Se in entrambe le posizioni scorgiamo intenzionalità positive, l’errore alla base che ne compromette poi tutto l’impianto è il non rendersi conto che quello che è venuto a mancare nella maggior parte di casi di “classi indisciplinate” è proprio una qualsivoglia forma di rispetto nei confronti dei ruoli che vanifica perciò qualsiasi ricetta proposta: se vengo giustificato mi sentirò ancor più legittimato a non correggere il mio comportamento né a ritenerlo così sbagliato; se vengo punito non riconoscendo l’autorità e il ruolo di colui che punisce, non darò quasi alcun peso al valore della sanzione e mi sentirò autorizzato a non portar rimedio alla mia trasgressione. Il rapporto insegnante-alunno, scuola-studente, non è né un rapporto tra pari, né un rapporto subordinato. Se fosse solo un rapporto tra pari l’insegnante perderebbe l’autorità e l’efficacia nel percorso didattico ed educativo, in qualsiasi momento potrebbe scaturire qualcosa che danneggi la credibilità del docente facendogli perdere significato nel processo scolastico. Se fosse solo un rapporto di subordinazione l’insegnante sarebbe un capo, colui che da ordini, anziché un docente, cioè colui che ha la facoltà di insegnare, e si privilegerebbe il rapporto gerarchico rispetto a un ruolo di partecipazione attiva e capace dell’esercizio di senso critico da parte dello studente. In definitiva, volendo semplificare, il rapporto studente-insegnante, che è il fulcro del percorso didattico e di formazione scolastica in generale, è qualcosa che sta a metà strada tra una relazione di gerarchica subordinazione e una situazione di insegnamento tra pari. Il professore non né un capo né allo stesso livello dell’alunno, è un docente, cioè colui che è capace di “insegnare” ma anche di “condurre verso una direzione” che in teoria non si dovrebbe limitare solo allo spazio prettamente didattico, ma dovrebbe proseguire idealmente all’esterno della struttura-scuola. Educare, dal latino ex-ducere, condurre fuori, dovrebbe voler significare proprio questo, il tentativo di portare fuori non solo i risultati cognitivi derivanti dall’apprendimento delle materie didattiche, ma contribuire a formare uno spirito critico e di analisi per affrontare la dimensione sociale, politica, culturale e lavorativa all’esterno dello spazio scuola in cui il ragazzo si troverà ad agire.
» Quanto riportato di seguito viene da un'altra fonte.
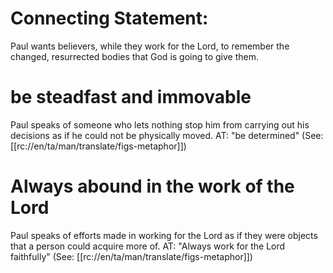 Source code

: # Connecting Statement:

Paul wants believers, while they work for the Lord, to remember the changed, resurrected bodies that God is going to give them.

# be steadfast and immovable

Paul speaks of someone who lets nothing stop him from carrying out his decisions as if he could not be physically moved. AT: "be determined" (See: [[rc://en/ta/man/translate/figs-metaphor]])

# Always abound in the work of the Lord

Paul speaks of efforts made in working for the Lord as if they were objects that a person could acquire more of. AT: "Always work for the Lord faithfully" (See: [[rc://en/ta/man/translate/figs-metaphor]])

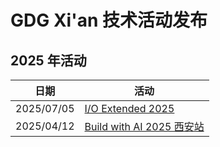 # GDG Xi'an 技术活动发布

## 2025 年活动

| 日期 | 活动 |
| -------- | -------- |
| 2025/07/05 | [I/O Extended 2025](events/20250705-IO-Extended-2025.md) |
| 2025/04/12 | [Build with AI 2025 西安站](events/20250412-BuildWithAI-2025.md) |
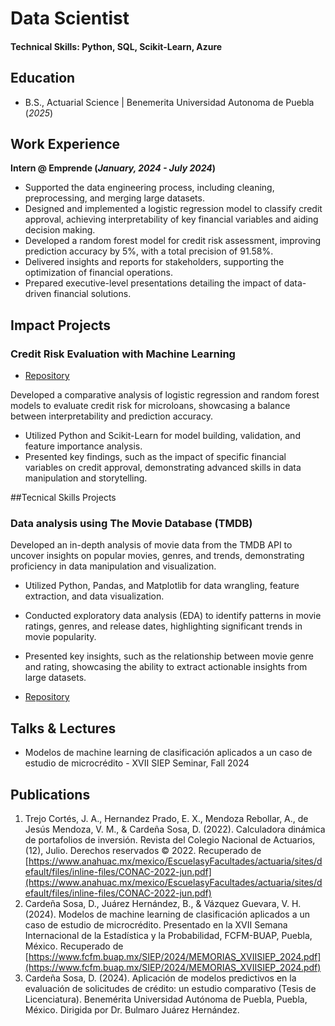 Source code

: # Data Scientist

#### Technical Skills: Python, SQL, Scikit-Learn, Azure

## Education
- B.S., Actuarial Science | Benemerita Universidad Autonoma de Puebla (_2025_)
  
## Work Experience
**Intern @ Emprende (_January, 2024 - July 2024_)**  
  
- Supported the data engineering process, including cleaning, preprocessing, and merging large datasets.
- Designed and implemented a logistic regression model to classify credit approval, achieving interpretability of key financial variables and aiding decision making.  
- Developed a random forest model for credit risk assessment, improving prediction accuracy by 5%, with a total precision of 91.58%.  
- Delivered insights and reports for stakeholders, supporting the optimization of financial operations. 
- Prepared executive-level presentations detailing the impact of data-driven financial solutions.

## Impact Projects
### Credit Risk Evaluation with Machine Learning  

- [Repository](https://github.com/PrepaidL7/Credit-Classification-Models)

Developed a comparative analysis of logistic regression and random forest models to evaluate credit risk for microloans, showcasing a balance between interpretability and prediction accuracy.  
- Utilized Python and Scikit-Learn for model building, validation, and feature importance analysis.  
- Presented key findings, such as the impact of specific financial variables on credit approval, demonstrating advanced skills in data manipulation and storytelling.  

##Tecnical Skills Projects
### Data analysis using The Movie Database (TMDB) 

Developed an in-depth analysis of movie data from the TMDB API to uncover insights on popular movies, genres, and trends, demonstrating proficiency in data manipulation and visualization.

- Utilized Python, Pandas, and Matplotlib for data wrangling, feature extraction, and data visualization.
- Conducted exploratory data analysis (EDA) to identify patterns in movie ratings, genres, and release dates, highlighting significant trends in movie popularity.
- Presented key insights, such as the relationship between movie genre and rating, showcasing the ability to extract actionable insights from large datasets.

- [Repository](https://github.com/PrepaidL7/TMDB-MovieInsights)



## Talks & Lectures
- Modelos de machine learning de clasificación aplicados a un caso de estudio de microcrédito - XVII SIEP Seminar, Fall 2024

## Publications
1. Trejo Cortés, J. A., Hernandez Prado, E. X., Mendoza Rebollar, A., de Jesús Mendoza, V. M., & Cardeña Sosa, D. (2022). Calculadora dinámica de portafolios de inversión. Revista del Colegio Nacional de Actuarios, (12), Julio. Derechos reservados © 2022. Recuperado de [https://www.anahuac.mx/mexico/EscuelasyFacultades/actuaria/sites/default/files/inline-files/CONAC-2022-jun.pdf](https://www.anahuac.mx/mexico/EscuelasyFacultades/actuaria/sites/default/files/inline-files/CONAC-2022-jun.pdf)
2. Cardeña Sosa, D., Juárez Hernández, B., & Vázquez Guevara, V. H. (2024). Modelos de machine learning de clasificación aplicados a un caso de estudio de microcrédito. Presentado en la XVII Semana Internacional de la Estadística y la Probabilidad, FCFM-BUAP, Puebla, México. Recuperado de [https://www.fcfm.buap.mx/SIEP/2024/MEMORIAS_XVIISIEP_2024.pdf](https://www.fcfm.buap.mx/SIEP/2024/MEMORIAS_XVIISIEP_2024.pdf)
3. Cardeña Sosa, D. (2024). Aplicación de modelos predictivos en la evaluación de solicitudes de crédito: un estudio comparativo (Tesis de Licenciatura). Benemérita Universidad Autónoma de Puebla, Puebla, México. Dirigida por Dr. Bulmaro Juárez Hernández.
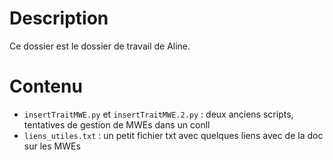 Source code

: # Description

Ce dossier est le dossier de travail de Aline.

# Contenu

+ `insertTraitMWE.py` et `insertTraitMWE.2.py` : deux anciens scripts, tentatives de gestion de MWEs dans un conll
+ `liens_utiles.txt` : un petit fichier txt avec quelques liens avec de la doc sur les MWEs  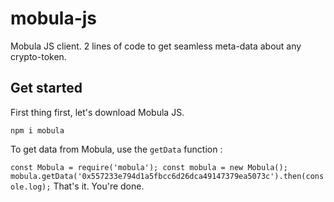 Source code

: # mobula-js

Mobula JS client. 2 lines of code to get seamless meta-data about any crypto-token.

## Get started

First thing first, let's download Mobula JS.

`npm i mobula`

To get data from Mobula, use the `getData` function :

`
const Mobula = require('mobula');
const mobula = new Mobula();
mobula.getData('0x557233e794d1a5fbcc6d26dca49147379ea5073c').then(console.log);
`
That's it. You're done. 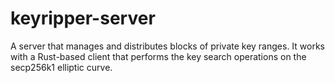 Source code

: # keyripper-server
 A server that manages and distributes blocks of private key ranges. It works with a Rust-based client that performs the key search operations on the secp256k1 elliptic curve.
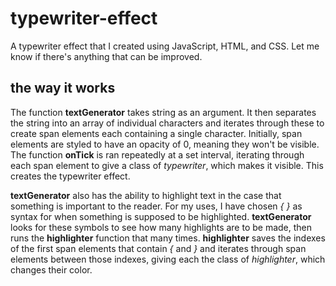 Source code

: # typewriter-effect
A typewriter effect that I created using JavaScript, HTML, and CSS. Let me know if there's anything that can be improved.

## the way it works
The function **textGenerator** takes string as an argument. It then separates the string into an array of individual characters and iterates through these to create span elements each containing a single character. Initially, span elements are styled to have an opacity of 0, meaning they won't be visible. The function **onTick** is ran repeatedly at a set interval, iterating through each span element to give a class of *typewriter*, which makes it visible. This creates the typewriter effect.

**textGenerator** also has the ability to highlight text in the case that something is important to the reader. For my uses, I have chosen *{ }* as syntax for when something is supposed to be highlighted. **textGenerator** looks for these symbols to see how many highlights are to be made, then runs the **highlighter** function that many times. **highlighter** saves the indexes of the first span elements that contain *{* and *}* and iterates through span elements between those indexes, giving each the class of *highlighter*, which changes their color. 
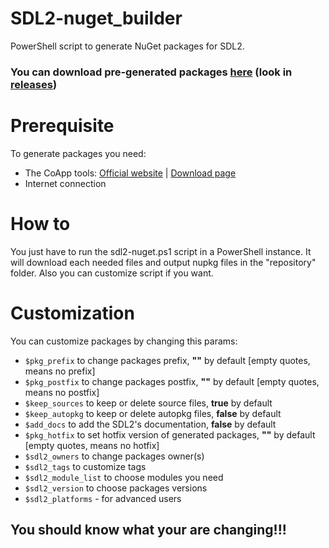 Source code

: # SDL2-nuget_builder
PowerShell script to generate NuGet packages for SDL2.

### You can download pre-generated packages [here](https://github.com/xapdkop/sdl2-nuget) (look in [releases](https://github.com/xapdkop/sdl2-nuget/releases))

# Prerequisite

To generate packages you need:
- The CoApp tools: [Official website](http://coapp.org)  |  [Download page](http://coapp.org/pages/releases.html)
- Internet connection

# How to

You just have to run the sdl2-nuget.ps1 script in a PowerShell instance.
It will download each needed files and output nupkg files in the "repository" folder.
Also you can customize script if you want.

# Customization

You can customize packages by changing this params:
- `$pkg_prefix` to change packages prefix, **""** by default [empty quotes, means no prefix]
- `$pkg_postfix` to change packages postfix, **""** by default [empty quotes, means no postfix]
- `$keep_sources` to keep or delete source files, **true** by default
- `$keep_autopkg` to keep or delete autopkg files, **false** by default
- `$add_docs` to add the SDL2's documentation, **false** by default
- `$pkg_hotfix` to set hotfix version of generated packages, **""** by default [empty quotes, means no hotfix]
- `$sdl2_owners` to change packages owner(s)
- `$sdl2_tags` to customize tags
- `$sdl2_module_list` to choose modules you need
- `$sdl2_version` to choose packages versions
- `$sdl2_platforms` - for advanced users

## You should know what your are changing!!! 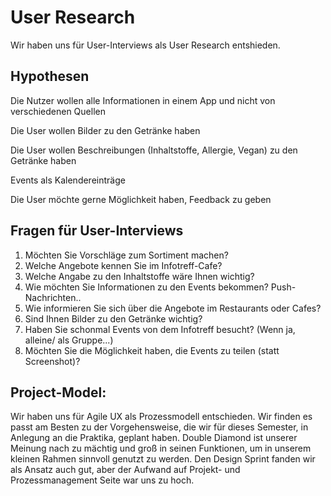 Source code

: # User Research
Wir haben uns für User-Interviews als User Research entshieden.

## Hypothesen
Die Nutzer wollen alle Informationen in einem App und nicht von verschiedenen Quellen

Die User wollen Bilder zu den Getränke haben

Die User wollen Beschreibungen (Inhaltstoffe, Allergie, Vegan) zu den Getränke haben

Events als Kalendereinträge

Die User möchte gerne Möglichkeit haben, Feedback zu geben 

## Fragen für User-Interviews
1. Möchten Sie Vorschläge zum Sortiment machen?
2. Welche Angebote kennen Sie im Infotreff-Cafe?
3. Welche Angabe zu den Inhaltstoffe wäre Ihnen wichtig?
4. Wie möchten Sie Informationen zu den Events bekommen? Push-Nachrichten..
5. Wie informieren Sie sich über die Angebote im Restaurants oder Cafes?
6. Sind Ihnen Bilder zu den Getränke wichtig?
7. Haben Sie schonmal Events von dem Infotreff besucht? (Wenn ja, alleine/ als Gruppe...) 
8. Möchten Sie die Möglichkeit haben, die Events zu teilen (statt Screenshot)? 

## Project-Model: 

Wir haben uns für Agile UX als Prozessmodell entschieden. Wir finden es passt am Besten zu der Vorgehensweise, die wir für dieses Semester, in Anlegung an die Praktika, geplant haben. Double Diamond ist unserer Meinung nach zu mächtig und groß in seinen Funktionen, um in unserem kleinen Rahmen sinnvoll genutzt zu werden. Den Design Sprint fanden wir als Ansatz auch gut, aber der Aufwand auf Projekt- und Prozessmanagement Seite war uns zu hoch.
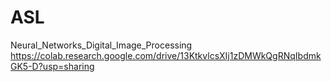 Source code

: # ASL
Neural_Networks_Digital_Image_Processing
https://colab.research.google.com/drive/13KtkvlcsXIj1zDMWkQgRNqIbdmkGK5-D?usp=sharing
La scuola non deve infatti rimanere avulsa dalla realtà ma dovrebbe rappresentare una fase che fa essa stessa parte della realtà e che al contempo prepara ad essa. Predisporre alla realtà non significa comunque diventare una tappa intermedia di mera preparazione al mercato del lavoro, che finirebbe per essere solo una pratica di aziendalizzazione del sistema scolastico, ma fornire gli strumenti critici e di interpretazione del reale cercando, attraverso studio e trasmissione di saperi, di aprire le menti e allargare le proprie visioni del mondo. Soprattutto tenendo conto di questa considerazione l’attenzione verso lo studente, non solo nelle sue vesti di alunno, ma inteso e compreso nella sua condizione sociale, affettiva, economica e psico-emotiva, non può che essere una pratica positiva solo se tale approccio rimane inserito nel contesto scolastico e se viene vissuto come funzionale ad affrontare in maniera più incisiva il percorso formativo dello studente.
Pertanto, se volessimo cercare una sintesi tra i due atteggiamenti citati in precedenza, potremmo dire che una più corretta “rilettura” dell’istituzione scolastica potrebbe essere data pensando alla scuola come a un luogo che insieme alla società è anch’essa in movimento e in evoluzione ma questa “progressione” può avere una funzione e un’efficacia solo se alla base di ogni mutamento e ogni innovazione delle modalità, dei metodi e degli strumenti didattici, anche laddove essi si presentino come radicali e persino rivoluzionari, venga conservato un reciproco riconoscimento dei ruoli, delle responsabilità, della differenza anagrafica e di preparazione culturale nella relazione insegnante-studente.